なぜ今日この話題にしたかというと、期末試験後にホロコーストのパワーポイントを生徒に見せるつもりであるからだ。新たに、この話も挿入したいと思ったのだ。これまでわたしが作ったホロコーストのパワーポイントには、その背景として次のような言葉が出てくる。
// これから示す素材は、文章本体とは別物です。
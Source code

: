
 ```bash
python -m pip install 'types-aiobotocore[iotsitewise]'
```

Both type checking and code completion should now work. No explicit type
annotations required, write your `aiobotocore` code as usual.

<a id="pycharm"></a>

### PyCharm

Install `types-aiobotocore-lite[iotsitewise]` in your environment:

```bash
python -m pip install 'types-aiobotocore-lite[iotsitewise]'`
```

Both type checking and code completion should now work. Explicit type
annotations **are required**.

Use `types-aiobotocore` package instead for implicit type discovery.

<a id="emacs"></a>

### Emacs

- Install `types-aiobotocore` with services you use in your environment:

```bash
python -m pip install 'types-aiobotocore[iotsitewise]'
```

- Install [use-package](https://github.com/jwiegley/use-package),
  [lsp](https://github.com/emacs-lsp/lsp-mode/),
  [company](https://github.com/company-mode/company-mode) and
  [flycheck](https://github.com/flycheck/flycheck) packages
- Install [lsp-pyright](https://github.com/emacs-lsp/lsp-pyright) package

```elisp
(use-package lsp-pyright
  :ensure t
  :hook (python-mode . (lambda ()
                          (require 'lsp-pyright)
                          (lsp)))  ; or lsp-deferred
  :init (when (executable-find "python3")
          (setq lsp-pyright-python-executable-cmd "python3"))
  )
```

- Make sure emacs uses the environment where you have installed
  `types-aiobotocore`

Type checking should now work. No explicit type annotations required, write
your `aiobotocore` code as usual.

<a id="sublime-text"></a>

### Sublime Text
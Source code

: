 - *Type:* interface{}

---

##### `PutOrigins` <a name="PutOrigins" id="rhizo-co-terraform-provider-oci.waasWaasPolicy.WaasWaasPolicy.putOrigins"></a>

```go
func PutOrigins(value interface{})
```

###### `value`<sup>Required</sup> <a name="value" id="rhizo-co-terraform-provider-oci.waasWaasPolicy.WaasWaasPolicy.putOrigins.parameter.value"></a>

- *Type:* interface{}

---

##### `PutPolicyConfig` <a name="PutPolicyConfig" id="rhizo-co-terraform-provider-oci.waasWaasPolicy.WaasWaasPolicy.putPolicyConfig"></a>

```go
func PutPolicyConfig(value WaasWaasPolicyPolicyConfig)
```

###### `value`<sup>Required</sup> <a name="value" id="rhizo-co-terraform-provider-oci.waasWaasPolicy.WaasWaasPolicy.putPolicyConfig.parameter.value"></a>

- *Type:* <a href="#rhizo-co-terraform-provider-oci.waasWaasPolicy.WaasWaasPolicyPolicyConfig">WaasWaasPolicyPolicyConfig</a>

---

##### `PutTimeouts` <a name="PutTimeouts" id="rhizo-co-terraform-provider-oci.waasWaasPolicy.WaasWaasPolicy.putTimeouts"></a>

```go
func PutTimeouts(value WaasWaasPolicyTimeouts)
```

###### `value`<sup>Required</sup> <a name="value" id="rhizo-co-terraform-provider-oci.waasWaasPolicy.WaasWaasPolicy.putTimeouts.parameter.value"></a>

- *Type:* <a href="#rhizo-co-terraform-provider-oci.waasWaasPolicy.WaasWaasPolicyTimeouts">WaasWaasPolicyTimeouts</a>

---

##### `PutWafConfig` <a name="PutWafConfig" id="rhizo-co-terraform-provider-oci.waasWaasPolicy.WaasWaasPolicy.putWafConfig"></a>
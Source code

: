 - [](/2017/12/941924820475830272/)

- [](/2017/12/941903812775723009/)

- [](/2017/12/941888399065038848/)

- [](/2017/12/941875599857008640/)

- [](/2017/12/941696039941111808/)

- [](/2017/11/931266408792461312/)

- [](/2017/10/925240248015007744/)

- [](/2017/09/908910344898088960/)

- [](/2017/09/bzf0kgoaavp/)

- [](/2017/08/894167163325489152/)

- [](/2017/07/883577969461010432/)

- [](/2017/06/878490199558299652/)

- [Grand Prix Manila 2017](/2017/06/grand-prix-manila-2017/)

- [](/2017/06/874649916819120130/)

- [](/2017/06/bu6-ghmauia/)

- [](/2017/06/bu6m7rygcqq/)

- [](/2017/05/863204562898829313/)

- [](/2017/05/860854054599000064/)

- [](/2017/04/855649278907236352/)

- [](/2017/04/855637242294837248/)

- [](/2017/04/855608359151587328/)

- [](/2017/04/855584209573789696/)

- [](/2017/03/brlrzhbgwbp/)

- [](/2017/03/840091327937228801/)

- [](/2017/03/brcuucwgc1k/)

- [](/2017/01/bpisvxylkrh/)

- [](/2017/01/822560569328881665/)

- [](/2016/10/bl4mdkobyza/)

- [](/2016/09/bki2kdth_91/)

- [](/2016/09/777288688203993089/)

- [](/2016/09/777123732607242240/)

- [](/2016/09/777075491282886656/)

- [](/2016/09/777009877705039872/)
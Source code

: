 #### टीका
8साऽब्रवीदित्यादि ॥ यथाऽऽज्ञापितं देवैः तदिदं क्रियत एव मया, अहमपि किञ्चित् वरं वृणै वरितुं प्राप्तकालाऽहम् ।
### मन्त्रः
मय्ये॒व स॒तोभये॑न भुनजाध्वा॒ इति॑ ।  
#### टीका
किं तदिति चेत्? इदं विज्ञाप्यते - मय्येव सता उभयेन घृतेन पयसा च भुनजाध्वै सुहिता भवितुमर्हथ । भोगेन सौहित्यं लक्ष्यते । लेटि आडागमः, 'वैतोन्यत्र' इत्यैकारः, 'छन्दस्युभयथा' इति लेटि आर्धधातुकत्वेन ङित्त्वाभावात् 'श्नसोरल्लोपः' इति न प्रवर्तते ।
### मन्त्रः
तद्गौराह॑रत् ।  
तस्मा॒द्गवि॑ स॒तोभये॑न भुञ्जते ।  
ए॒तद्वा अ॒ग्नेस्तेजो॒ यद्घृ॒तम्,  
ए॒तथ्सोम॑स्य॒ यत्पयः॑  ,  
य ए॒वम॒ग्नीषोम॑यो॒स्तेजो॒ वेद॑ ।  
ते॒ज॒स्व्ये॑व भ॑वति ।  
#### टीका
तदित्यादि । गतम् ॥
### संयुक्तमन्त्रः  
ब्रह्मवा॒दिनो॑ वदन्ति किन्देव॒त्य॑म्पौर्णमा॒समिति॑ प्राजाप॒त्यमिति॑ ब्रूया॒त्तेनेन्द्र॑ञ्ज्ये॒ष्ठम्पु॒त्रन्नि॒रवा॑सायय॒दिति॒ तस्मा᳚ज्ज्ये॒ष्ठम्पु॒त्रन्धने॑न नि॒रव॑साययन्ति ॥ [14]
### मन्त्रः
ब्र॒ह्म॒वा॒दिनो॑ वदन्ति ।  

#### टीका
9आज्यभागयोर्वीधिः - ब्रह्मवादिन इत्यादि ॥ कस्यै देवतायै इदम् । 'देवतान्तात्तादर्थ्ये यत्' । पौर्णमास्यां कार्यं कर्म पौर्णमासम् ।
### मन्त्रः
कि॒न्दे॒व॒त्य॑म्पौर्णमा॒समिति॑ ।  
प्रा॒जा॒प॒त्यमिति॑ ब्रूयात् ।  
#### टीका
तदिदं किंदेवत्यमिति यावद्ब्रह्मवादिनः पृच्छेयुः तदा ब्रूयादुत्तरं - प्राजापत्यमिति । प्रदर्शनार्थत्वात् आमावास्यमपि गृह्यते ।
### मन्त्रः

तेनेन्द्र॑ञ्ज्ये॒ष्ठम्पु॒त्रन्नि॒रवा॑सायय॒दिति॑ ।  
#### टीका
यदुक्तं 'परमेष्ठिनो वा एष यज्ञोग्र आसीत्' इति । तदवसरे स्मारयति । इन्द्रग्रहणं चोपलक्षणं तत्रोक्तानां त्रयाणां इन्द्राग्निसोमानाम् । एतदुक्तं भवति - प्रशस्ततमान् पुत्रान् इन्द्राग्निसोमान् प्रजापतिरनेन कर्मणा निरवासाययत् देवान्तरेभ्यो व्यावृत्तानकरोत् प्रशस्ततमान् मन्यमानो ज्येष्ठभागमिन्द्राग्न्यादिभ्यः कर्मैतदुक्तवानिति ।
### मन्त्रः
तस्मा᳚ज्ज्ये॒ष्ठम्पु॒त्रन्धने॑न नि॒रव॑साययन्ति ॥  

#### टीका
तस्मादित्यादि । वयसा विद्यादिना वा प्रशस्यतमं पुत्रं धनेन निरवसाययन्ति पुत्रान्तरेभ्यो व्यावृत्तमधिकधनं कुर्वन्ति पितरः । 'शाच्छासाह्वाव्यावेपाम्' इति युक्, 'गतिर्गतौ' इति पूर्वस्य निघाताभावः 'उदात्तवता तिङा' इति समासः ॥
「まず、ユダヤ人のシナゴーグや学校にひをつける。それから燃えないものはすべて埋めるか土をかぶせる。こうして石ころ1つ、燃えがら1つ、二度と目に触れないようにする。モーセは申命記13章に、邪教にふける全ての都市は火によって焼き尽くされるであろうと書いている。モーセが今も生きていたら、彼は率先してシナゴーグやユダヤ人の家に火をつけていただろう。」

…これは誰の言葉だろうか、と毎回生徒に問いかけてきた。正解を言った生徒は未だにいない。これは、マルティン・ルターの言なのである。申命記の邪教はオリエント社会の多神教だと見るのが正しいと思われるし、ルターが嫌悪しているのは、イエスを死刑にしたという各福音書の記述ならびに、ユダヤ共同体が社会になじまず独自の存在感を見せていたことが大きかったように推測できる。私は、ルターという人物をそんなに重要視していない。わりと教義的には曖昧な部分は曖昧で、当時の政治状況で持ち上げられた側面と、ドイツ農民戦争での掌返しといった面も感心できない理由の1つだ。

ともあれ、ルター派から、こういったナチスに迎合した宗派が存在した事実は、受験の世界史や倫理では登場しないわけである。もちろん、これに反対した「告白教会」などもあったことも付け加えておく。